Kings open camp with desired mix of veterans and youth

3 weeks ago 14

The Kings opened training camp Thursday with a robust crop of 66 invitees – almost all of whom participated Thursday – who were divided into three groups.

There were three practice sessions and a scrimmage on the agenda. But perhaps the most compelling moments of the day were the Kings’ leaders speaking for the first time since last season’s contentious breakup day in which captain Anze Kopitar and alternate captain Drew Doughty implored management to enrich the roster.

The Kings responded, first by signing Kontinental Hockey League winger Vladimir Tkachyov.
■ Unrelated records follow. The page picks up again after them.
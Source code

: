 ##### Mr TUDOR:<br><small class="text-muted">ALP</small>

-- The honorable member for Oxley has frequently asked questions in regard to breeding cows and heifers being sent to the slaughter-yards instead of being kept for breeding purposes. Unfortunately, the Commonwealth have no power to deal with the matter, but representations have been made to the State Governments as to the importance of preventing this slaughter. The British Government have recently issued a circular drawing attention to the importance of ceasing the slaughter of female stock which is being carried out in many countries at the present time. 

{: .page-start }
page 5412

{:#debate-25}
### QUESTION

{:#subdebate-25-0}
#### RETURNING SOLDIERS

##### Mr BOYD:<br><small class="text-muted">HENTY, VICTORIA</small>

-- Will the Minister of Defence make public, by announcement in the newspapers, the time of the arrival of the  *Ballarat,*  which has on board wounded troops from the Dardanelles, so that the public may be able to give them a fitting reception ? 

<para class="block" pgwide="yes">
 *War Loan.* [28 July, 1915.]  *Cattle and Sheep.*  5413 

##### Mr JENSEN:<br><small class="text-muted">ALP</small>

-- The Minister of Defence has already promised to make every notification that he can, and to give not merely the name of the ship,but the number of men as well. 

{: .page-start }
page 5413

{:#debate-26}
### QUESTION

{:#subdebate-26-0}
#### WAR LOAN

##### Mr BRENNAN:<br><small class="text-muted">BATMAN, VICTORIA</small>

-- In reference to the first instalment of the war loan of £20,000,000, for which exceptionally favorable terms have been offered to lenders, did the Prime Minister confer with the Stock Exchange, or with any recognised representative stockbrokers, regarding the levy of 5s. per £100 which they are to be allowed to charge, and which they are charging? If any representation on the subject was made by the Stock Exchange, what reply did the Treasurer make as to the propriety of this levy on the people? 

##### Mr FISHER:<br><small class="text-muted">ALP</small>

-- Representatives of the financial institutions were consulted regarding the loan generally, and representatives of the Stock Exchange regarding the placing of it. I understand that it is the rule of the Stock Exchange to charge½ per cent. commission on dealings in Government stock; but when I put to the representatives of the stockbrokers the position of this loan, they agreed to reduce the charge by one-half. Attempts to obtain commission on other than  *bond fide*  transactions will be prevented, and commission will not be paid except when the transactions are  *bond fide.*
They then made a trade with Nashville to acquire winger Viktor Arvidsson, who may begin the year on the top line with Kopitar and his running mate Dustin Brown. On the first day of free agency, the Kings landed shutdown center Phillip Danault and longtime Vancouver Canucks defenseman Dan Hamhuis.

Those acquisitions came at a time when a titillating crop of prospects aspired to mature into potential contributors at the pro level, giving the Kings glimmers of hope, especially in a weak Pacific Division.
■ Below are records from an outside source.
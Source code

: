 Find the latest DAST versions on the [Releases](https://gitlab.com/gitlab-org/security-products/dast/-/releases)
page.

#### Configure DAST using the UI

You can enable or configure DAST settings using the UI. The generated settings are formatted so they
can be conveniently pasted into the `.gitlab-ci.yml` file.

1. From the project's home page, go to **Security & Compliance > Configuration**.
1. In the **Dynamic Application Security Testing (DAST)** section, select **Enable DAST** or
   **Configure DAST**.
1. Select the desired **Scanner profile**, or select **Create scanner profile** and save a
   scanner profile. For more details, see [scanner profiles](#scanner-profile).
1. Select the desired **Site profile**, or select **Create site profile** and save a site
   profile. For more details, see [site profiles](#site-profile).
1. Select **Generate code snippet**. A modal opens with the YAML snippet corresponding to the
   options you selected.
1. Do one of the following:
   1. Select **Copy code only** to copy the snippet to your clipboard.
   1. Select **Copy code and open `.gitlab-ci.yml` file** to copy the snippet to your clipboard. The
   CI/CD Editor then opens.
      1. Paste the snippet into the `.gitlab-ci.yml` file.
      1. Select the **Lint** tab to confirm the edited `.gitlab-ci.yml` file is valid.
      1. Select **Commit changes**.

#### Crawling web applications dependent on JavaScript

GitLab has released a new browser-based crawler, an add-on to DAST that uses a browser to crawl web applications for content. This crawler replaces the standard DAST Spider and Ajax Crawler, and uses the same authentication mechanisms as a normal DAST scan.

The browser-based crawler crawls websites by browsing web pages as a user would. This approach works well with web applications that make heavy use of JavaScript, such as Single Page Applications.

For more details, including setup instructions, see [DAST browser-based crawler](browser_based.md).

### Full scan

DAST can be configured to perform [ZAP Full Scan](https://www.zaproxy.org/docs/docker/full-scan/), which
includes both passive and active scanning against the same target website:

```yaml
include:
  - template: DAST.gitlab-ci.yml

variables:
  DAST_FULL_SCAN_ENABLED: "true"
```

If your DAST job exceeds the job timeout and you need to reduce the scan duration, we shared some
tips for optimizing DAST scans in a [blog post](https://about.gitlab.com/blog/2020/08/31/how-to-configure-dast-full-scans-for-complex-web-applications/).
“I expect us to make the playoffs,” Doughty told reporters.

Kopitar was not quite as bold but expressed a desire and an expectation to be playing meaningful games late in the season, and placed the onus to do so on the players.
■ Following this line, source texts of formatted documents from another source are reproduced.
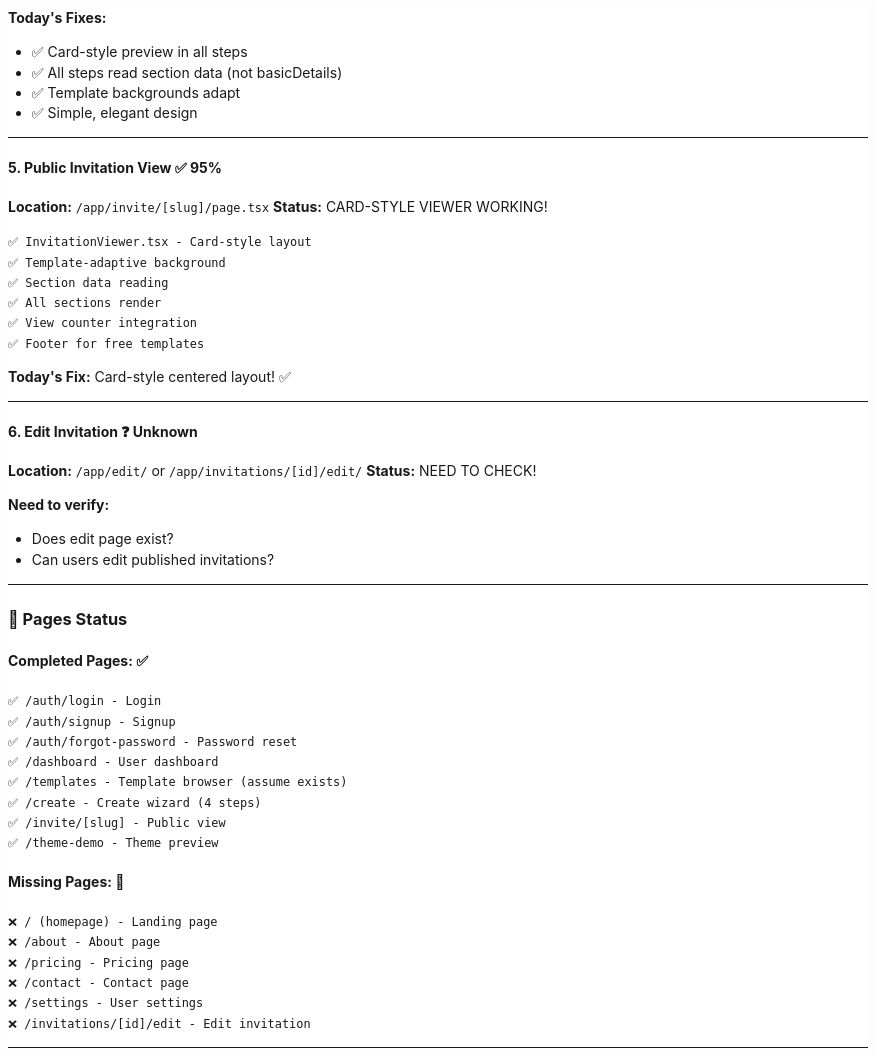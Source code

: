 **Today's Fixes:**
- ✅ Card-style preview in all steps
- ✅ All steps read section data (not basicDetails)
- ✅ Template backgrounds adapt
- ✅ Simple, elegant design

---

#### **5. Public Invitation View** ✅ 95%
**Location:** `/app/invite/[slug]/page.tsx`
**Status:** CARD-STYLE VIEWER WORKING!

```
✅ InvitationViewer.tsx - Card-style layout
✅ Template-adaptive background
✅ Section data reading
✅ All sections render
✅ View counter integration
✅ Footer for free templates
```

**Today's Fix:** Card-style centered layout! ✅

---

#### **6. Edit Invitation** ❓ Unknown
**Location:** `/app/edit/` or `/app/invitations/[id]/edit/`
**Status:** NEED TO CHECK!

**Need to verify:**
- Does edit page exist?
- Can users edit published invitations?

---

### **📄 Pages Status**

#### **Completed Pages:** ✅
```
✅ /auth/login - Login
✅ /auth/signup - Signup
✅ /auth/forgot-password - Password reset
✅ /dashboard - User dashboard
✅ /templates - Template browser (assume exists)
✅ /create - Create wizard (4 steps)
✅ /invite/[slug] - Public view
✅ /theme-demo - Theme preview
```

#### **Missing Pages:** 🔴
```
❌ / (homepage) - Landing page
❌ /about - About page
❌ /pricing - Pricing page
❌ /contact - Contact page
❌ /settings - User settings
❌ /invitations/[id]/edit - Edit invitation
```

---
Kings Coach Todd McLellan considered any prognostication premature, instead emphasizing the opportunity to get better incrementally each and every day on the ice.

“We need to improve before we declare ourselves playoff-ready,” McLellan told reporters.

The “play the kids” chant has been the loudest among Kings fans of late, and high-profile prospects like Quinton Byfield and Alex Turcotte are competing for roster spots this year. Even Doughty remarked to reporters that he was excited to see them on NHL ice as the Kings sought to return to the postseason for the first time since 2018.

For his part, McLellan said the acquisition of experienced players with a winning pedigree – Arvidsson, Danault and Hamhuis have each played in a Stanley Cup Final, albeit in losing efforts – alleviated some of the pressure on the organization and its young players.

“We don’t have to be forced into rushing young players into the lineup,” McLellan said. “We’ve added four players that we think are capable of playing in the NHL, and that’s the best thing for these kids.”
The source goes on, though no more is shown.